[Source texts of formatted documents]

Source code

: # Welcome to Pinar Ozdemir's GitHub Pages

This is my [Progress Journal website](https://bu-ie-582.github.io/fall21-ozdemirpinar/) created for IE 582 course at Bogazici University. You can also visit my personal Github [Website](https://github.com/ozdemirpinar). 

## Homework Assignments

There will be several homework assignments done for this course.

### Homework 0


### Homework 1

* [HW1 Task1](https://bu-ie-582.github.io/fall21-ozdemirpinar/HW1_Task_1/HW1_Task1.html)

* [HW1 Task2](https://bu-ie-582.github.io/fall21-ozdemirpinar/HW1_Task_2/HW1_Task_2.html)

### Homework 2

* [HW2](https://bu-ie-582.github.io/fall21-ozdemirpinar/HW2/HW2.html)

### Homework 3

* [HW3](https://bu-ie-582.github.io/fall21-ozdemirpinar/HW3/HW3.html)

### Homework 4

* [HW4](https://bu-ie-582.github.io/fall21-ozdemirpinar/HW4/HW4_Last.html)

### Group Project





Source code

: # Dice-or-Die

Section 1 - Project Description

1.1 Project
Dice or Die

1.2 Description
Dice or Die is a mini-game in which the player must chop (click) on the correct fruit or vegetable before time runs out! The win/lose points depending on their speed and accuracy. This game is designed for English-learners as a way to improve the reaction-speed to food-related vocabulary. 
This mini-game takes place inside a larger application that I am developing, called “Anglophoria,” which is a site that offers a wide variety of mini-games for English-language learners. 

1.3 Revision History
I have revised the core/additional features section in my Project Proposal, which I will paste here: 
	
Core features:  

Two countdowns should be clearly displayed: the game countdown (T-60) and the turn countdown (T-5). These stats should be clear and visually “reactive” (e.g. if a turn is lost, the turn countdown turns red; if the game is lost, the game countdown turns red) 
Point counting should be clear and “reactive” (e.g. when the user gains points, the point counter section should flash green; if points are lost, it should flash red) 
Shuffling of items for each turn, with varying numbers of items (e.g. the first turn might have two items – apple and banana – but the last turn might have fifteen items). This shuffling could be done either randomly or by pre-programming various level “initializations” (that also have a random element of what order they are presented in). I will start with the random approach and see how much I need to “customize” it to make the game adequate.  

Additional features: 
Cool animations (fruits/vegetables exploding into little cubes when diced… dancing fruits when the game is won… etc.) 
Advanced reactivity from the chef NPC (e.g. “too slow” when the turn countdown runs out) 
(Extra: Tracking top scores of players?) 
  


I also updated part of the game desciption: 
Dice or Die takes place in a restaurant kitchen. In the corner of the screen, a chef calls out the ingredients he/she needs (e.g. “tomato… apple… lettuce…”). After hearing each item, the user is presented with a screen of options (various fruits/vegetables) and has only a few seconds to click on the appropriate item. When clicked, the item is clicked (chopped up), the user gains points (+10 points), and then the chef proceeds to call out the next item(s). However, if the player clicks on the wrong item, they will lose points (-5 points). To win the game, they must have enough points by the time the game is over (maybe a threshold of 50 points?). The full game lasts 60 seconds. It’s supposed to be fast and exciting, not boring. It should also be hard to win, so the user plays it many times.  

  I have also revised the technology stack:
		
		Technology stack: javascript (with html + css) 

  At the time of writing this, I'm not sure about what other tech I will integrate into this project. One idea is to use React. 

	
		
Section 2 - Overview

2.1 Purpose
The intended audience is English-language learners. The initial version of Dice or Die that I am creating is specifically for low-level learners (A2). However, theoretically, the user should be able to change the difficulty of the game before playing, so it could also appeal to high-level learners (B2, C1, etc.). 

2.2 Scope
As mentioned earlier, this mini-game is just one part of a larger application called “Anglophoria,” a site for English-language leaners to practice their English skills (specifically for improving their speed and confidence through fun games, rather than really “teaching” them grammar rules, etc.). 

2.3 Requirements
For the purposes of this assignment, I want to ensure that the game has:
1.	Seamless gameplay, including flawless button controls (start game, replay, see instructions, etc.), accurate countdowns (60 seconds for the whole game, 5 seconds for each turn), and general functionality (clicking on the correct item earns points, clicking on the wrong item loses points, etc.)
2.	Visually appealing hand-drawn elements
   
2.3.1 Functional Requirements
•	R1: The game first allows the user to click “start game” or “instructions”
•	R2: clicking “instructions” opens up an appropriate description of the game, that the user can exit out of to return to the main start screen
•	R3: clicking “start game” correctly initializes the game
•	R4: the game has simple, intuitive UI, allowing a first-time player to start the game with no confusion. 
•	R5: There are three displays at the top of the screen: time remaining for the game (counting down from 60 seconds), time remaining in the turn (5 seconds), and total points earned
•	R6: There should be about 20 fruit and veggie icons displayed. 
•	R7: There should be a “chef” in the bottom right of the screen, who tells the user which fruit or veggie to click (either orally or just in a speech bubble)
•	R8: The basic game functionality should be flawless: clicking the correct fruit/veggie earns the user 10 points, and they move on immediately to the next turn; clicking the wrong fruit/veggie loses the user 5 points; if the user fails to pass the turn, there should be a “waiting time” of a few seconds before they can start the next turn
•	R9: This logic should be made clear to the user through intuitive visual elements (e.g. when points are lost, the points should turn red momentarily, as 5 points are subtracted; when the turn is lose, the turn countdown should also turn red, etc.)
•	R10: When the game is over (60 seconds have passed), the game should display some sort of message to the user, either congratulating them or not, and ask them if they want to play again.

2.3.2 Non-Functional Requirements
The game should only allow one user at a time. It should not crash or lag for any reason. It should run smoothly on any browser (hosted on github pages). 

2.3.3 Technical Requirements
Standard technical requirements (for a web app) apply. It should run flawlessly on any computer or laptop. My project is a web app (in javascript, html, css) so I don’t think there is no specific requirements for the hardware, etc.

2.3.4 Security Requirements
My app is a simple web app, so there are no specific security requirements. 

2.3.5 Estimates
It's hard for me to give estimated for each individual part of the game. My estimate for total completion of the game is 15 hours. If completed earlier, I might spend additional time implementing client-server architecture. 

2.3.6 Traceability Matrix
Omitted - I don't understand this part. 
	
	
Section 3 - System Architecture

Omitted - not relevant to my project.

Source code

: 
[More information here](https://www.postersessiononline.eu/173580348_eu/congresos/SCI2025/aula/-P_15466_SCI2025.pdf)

=== INSTRUCTIONS FOR THE TASK ===
Quote, with nothing altered, all lines from the start of the entries to the line that carries "### Homework 1", inclusive.

=== TASK OUTPUT ===
Source code

: # Welcome to Pinar Ozdemir's GitHub Pages

This is my [Progress Journal website](https://bu-ie-582.github.io/fall21-ozdemirpinar/) created for IE 582 course at Bogazici University. You can also visit my personal Github [Website](https://github.com/ozdemirpinar). 

## Homework Assignments

There will be several homework assignments done for this course.

### Homework 0


### Homework 1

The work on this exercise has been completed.